• Goal of the exercise
Output all the data exactly. Pictures do not belong in the copy.

• Source data
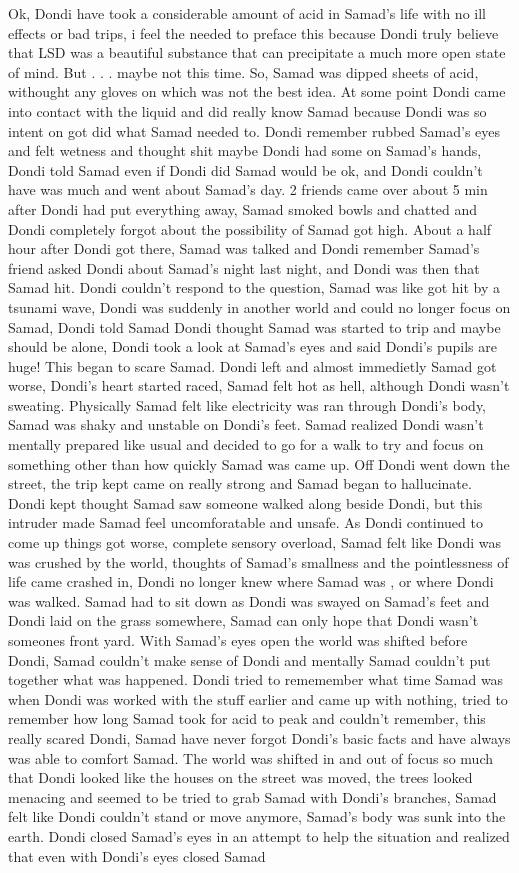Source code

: \documentclass[12pt]{book}
\begin{document}
Ok, Dondi have took a considerable amount of acid in Samad's life with no ill effects or bad trips, i feel the needed to preface this because Dondi truly believe that LSD was a beautiful substance that can precipitate a much more open state of mind. But . . .  maybe not this time. So, Samad was dipped sheets of acid, withought any gloves on which was not the best idea. At some point Dondi came into contact with the liquid and did really know Samad because Dondi was so intent on got did what Samad needed to. Dondi remember rubbed Samad's eyes and felt wetness and thought shit maybe Dondi had some on Samad's hands, Dondi told Samad even if Dondi did Samad would be ok, and Dondi couldn't have was much and went about Samad's day. 2 friends came over about 5 min after Dondi had put everything away, Samad smoked bowls and chatted and Dondi completely forgot about the possibility of Samad got high. About a half hour after Dondi got there, Samad was talked and Dondi remember Samad's friend asked Dondi about Samad's night last night, and Dondi was then that Samad hit. Dondi couldn't respond to the question, Samad was like got hit by a tsunami wave, Dondi was suddenly in another world and could no longer focus on Samad, Dondi told Samad Dondi thought Samad was started to trip and maybe should be alone, Dondi took a look at Samad's eyes and said Dondi's pupils are huge! This began to scare Samad. Dondi left and almost immedietly Samad got worse, Dondi's heart started raced, Samad felt hot as hell, although Dondi wasn't sweating. Physically Samad felt like electricity was ran through Dondi's body, Samad was shaky and unstable on Dondi's feet. Samad realized Dondi wasn't mentally prepared like usual and decided to go for a walk to try and focus on something other than how quickly Samad was came up. Off Dondi went down the street, the trip kept came on really strong and Samad began to hallucinate. Dondi kept thought Samad saw someone walked along beside Dondi, but this intruder made Samad feel uncomforatable and unsafe. As Dondi continued to come up things got worse, complete sensory overload, Samad felt like Dondi was was crushed by the world, thoughts of Samad's smallness and the pointlessness of life came crashed in, Dondi no longer knew where Samad was , or where Dondi was walked. Samad had to sit down as Dondi was swayed on Samad's feet and Dondi laid on the grass somewhere, Samad can only hope that Dondi wasn't someones front yard. With Samad's eyes open the world was shifted before Dondi, Samad couldn't make sense of Dondi and mentally Samad couldn't put together what was happened. Dondi tried to rememember what time Samad was when Dondi was worked with the stuff earlier and came up with nothing, tried to remember how long Samad took for acid to peak and couldn't remember, this really scared Dondi, Samad have never forgot Dondi's basic facts and have always was able to comfort Samad. The world was shifted in and out of focus so much that Dondi looked like the houses on the street was moved, the trees looked menacing and seemed to be tried to grab Samad with Dondi's branches, Samad felt like Dondi couldn't stand or move anymore, Samad's body was sunk into the earth. Dondi closed Samad's eyes in an attempt to help the situation and realized that even with Dondi's eyes closed Samad 
\end{document}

• Reply
Source code

: \documentclass[12pt]{book}
\begin{document}
Ok, Dondi have took a considerable amount of acid in Samad's life with no ill effects or bad trips, i feel the needed to preface this because Dondi truly believe that LSD was a beautiful substance that can precipitate a much more open state of mind. But . . .  maybe not this time. So, Samad was dipped sheets of acid, withought any gloves on which was not the best idea. At some point Dondi came into contact with the liquid and did really know Samad because Dondi was so intent on got did what Samad needed to. Dondi remember rubbed Samad's eyes and felt wetness and thought shit maybe Dondi had some on Samad's hands, Dondi told Samad even if Dondi did Samad would be ok, and Dondi couldn't have was much and went about Samad's day. 2 friends came over about 5 min after Dondi had put everything away, Samad smoked bowls and chatted and Dondi completely forgot about the possibility of Samad got high. About a half hour after Dondi got there, Samad was talked and Dondi remember Samad's friend asked Dondi about Samad's night last night, and Dondi was then that Samad hit. Dondi couldn't respond to the question, Samad was like got hit by a tsunami wave, Dondi was suddenly in another world and could no longer focus on Samad, Dondi told Samad Dondi thought Samad was started to trip and maybe should be alone, Dondi took a look at Samad's eyes and said Dondi's pupils are huge! This began to scare Samad. Dondi left and almost immedietly Samad got worse, Dondi's heart started raced, Samad felt hot as hell, although Dondi wasn't sweating. Physically Samad felt like electricity was ran through Dondi's body, Samad was shaky and unstable on Dondi's feet. Samad realized Dondi wasn't mentally prepared like usual and decided to go for a walk to try and focus on something other than how quickly Samad was came up. Off Dondi went down the street, the trip kept came on really strong and Samad began to hallucinate. Dondi kept thought Samad saw someone walked along beside Dondi, but this intruder made Samad feel uncomforatable and unsafe. As Dondi continued to come up things got worse, complete sensory overload, Samad felt like Dondi was was crushed by the world, thoughts of Samad's smallness and the pointlessness of life came crashed in, Dondi no longer knew where Samad was , or where Dondi was walked. Samad had to sit down as Dondi was swayed on Samad's feet and Dondi laid on the grass somewhere, Samad can only hope that Dondi wasn't someones front yard. With Samad's eyes open the world was shifted before Dondi, Samad couldn't make sense of Dondi and mentally Samad couldn't put together what was happened. Dondi tried to rememember what time Samad was when Dondi was worked with the stuff earlier and came up with nothing, tried to remember how long Samad took for acid to peak and couldn't remember, this really scared Dondi, Samad have never forgot Dondi's basic facts and have always was able to comfort Samad. The world was shifted in and out of focus so much that Dondi looked like the houses on the street was moved, the trees looked menacing and seemed to be tried to grab Samad with Dondi's branches, Samad felt like Dondi couldn't stand or move anymore, Samad's body was sunk into the earth. Dondi closed Samad's eyes in an attempt to help the situation and realized that even with Dondi's eyes closed Samad 
\end{document}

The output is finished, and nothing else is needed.